Barbara antwortete am 13.07.03 (10:36):

Ich sehe zwei Sichtweisen des Themas Weltbevölkerung.

Zum einen müssen wir uns fragen, in wieweit sich das Leben von Menschen generell auf unseren Planeten auswirkt. Dabei sind wir uns doch sicher einig, dass der Lebensstil unserer westlichen Konsumgesellschaft den Planeten Erde extrem belastet. Wie groß ist der Schaden, den ein einzelner Mensch unseres Kulturkreises im Laufe seines Lebens anrichtet?

Welche Auswirkungen hingegen hat das Leben eines Menschen der sogenannten Dritten Welt auf unseren Planeten? Wenn wir die Frage ehrlich beantworten, können wir uns anschließend fragen, von welcher Art Mensch unser Planet ein „noch mehr“ wohl nicht ertragen könnte..... von welcher Art Mensch unser Planet tatsächlich „überbevölkert“ ist.....

Könnten wir unsere Mutter Erde fragen „Empfindest Du die Anzahl von uns Menschen als zu viel?“, würde sie sicher differenziert in der oben beschriebenen Art antworten ;-)

Zum anderen frage ich mich, ob den Menschen in der sogenannten Dritten Welt tatsächlich geholfen wäre, wenn wir sie total allein ließen. für mich ist es keine Frage, dass wir auf ihre Kosten leben... dass wir ihre Bodenschätze rauben und ihre Arbeitskraft ausbeuten. Unsere Markenklamotten werden unter menschenunwürdigen Bedingungen in diesen Ländern hergestellt... was ich als Schande empfinde....

Die Frage bleibt, ob es diesen Menschen besser ginge, wenn wir uns total zurückziehen würden. Hätten diese Menschen die Chance zu einem eigenen Weg... zu einer eigenen Entwicklung... über mehrere Generationen hinweg... kämen sie evtl. zu einer besseren Gesellschaftsform und damit zu einem besseren Leben. Sicher bin ich mir da nicht. Da ich diese Möglichkeit des Abschottens in unserer heutigen vernetzten Welt jedoch einfach nicht sehe, möchte ich den Gedanken von Tobias aufgreifen:

>>Land zusammen lassen und den Leuten Genossenschafts- Gemeinschaftsdenken wieder in Erinnerung rufen, wäre eine Lösung. <<

Entwicklungshilfe müsste meiner Meinung nach in diese Richtung gehen.
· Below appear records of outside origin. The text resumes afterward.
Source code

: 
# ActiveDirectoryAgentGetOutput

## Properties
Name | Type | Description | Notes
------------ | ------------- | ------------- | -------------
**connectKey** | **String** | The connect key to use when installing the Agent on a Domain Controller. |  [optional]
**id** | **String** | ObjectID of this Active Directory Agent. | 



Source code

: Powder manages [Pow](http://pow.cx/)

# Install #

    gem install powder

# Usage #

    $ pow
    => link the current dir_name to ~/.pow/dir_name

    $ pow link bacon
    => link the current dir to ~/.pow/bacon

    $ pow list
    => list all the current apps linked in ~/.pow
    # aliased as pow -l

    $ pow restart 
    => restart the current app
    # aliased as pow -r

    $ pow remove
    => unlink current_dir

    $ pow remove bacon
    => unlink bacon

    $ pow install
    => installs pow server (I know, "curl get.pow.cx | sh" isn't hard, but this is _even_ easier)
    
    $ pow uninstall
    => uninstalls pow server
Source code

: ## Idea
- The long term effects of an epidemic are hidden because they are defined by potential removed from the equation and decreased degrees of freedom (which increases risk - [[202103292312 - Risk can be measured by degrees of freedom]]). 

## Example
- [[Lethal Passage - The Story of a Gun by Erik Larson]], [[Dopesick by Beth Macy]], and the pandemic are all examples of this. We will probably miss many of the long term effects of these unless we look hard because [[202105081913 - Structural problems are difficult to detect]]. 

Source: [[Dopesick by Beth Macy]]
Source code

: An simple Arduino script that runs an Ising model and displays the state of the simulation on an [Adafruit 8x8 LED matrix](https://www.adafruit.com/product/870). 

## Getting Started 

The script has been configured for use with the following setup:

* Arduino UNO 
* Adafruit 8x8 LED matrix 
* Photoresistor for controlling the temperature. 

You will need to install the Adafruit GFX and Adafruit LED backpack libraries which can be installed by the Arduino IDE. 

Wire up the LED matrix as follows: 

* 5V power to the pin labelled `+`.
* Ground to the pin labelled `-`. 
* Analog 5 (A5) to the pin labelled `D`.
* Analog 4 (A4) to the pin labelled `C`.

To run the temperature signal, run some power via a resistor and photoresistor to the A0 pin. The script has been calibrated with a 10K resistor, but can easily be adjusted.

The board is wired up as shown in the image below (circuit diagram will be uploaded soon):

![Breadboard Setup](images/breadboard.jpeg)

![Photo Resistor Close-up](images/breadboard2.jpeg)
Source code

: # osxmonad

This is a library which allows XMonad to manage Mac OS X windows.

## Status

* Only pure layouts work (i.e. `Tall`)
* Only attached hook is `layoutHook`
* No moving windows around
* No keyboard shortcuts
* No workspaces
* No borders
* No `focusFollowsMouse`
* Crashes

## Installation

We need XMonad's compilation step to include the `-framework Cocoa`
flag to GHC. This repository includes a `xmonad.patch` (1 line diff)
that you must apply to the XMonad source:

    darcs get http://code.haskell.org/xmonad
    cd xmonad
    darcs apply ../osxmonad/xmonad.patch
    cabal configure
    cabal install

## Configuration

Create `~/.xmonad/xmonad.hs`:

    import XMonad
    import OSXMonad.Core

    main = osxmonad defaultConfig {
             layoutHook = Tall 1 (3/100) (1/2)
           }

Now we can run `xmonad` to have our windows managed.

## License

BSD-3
Allerdings ist auch das ein langwieriger Weg. Karl-Heinz Böhm als Minister für Entwicklungshilfe... das wäre doch was! Mit seinem Projekt „Menschen für Menschen“ hat er über Jahrzehnte gezeigt, wie Hilfe zur Selbsthilfe gelingen kann.....


mechtild antwortete am 13.07.03 (12:30):

@ Wolfgang,
es ist zwar richtig, dass die wenigen Menschen in der 1.+2. Welt das Problem sind, wenn es um den Verbrauch der Ressourcen und um die Umweltverschmutzung geht. Aber Kinderreichtum deshalb wieder als Reichtum anzusehen und sexuelle Abstinenz als Verhütungsmethode zu erklären halte ich auch für „strange“.
Beides sind Methoden des letzten Jahrhunderts und ich dacht, sie wären überwunden.
Verhütung und Aidsprophylaxe sind notwendig, aber nicht in Form von sexueller Enthaltsamkeit. Die katholische Kirche und andere religiöse Gruppen haben bei diesem Thema sicher keine fachliche Kompetenz.
Der unmäßige Lebensstil sehe ich als ein Problem der „Reichen“ losgelöst von ihrer Haufarbe.
Die Autoindustrie produziert erst Dreiliterautos, wenn sie dazu gezwungen wird und mit anderen energiesparenden Techniken ist das nicht anders.
Wirtschaftliche Interessen stehen im Vordergrund und andere meist religiöse Gründe werden vorgeschoben, weil sie sich besser vermarkten lassen.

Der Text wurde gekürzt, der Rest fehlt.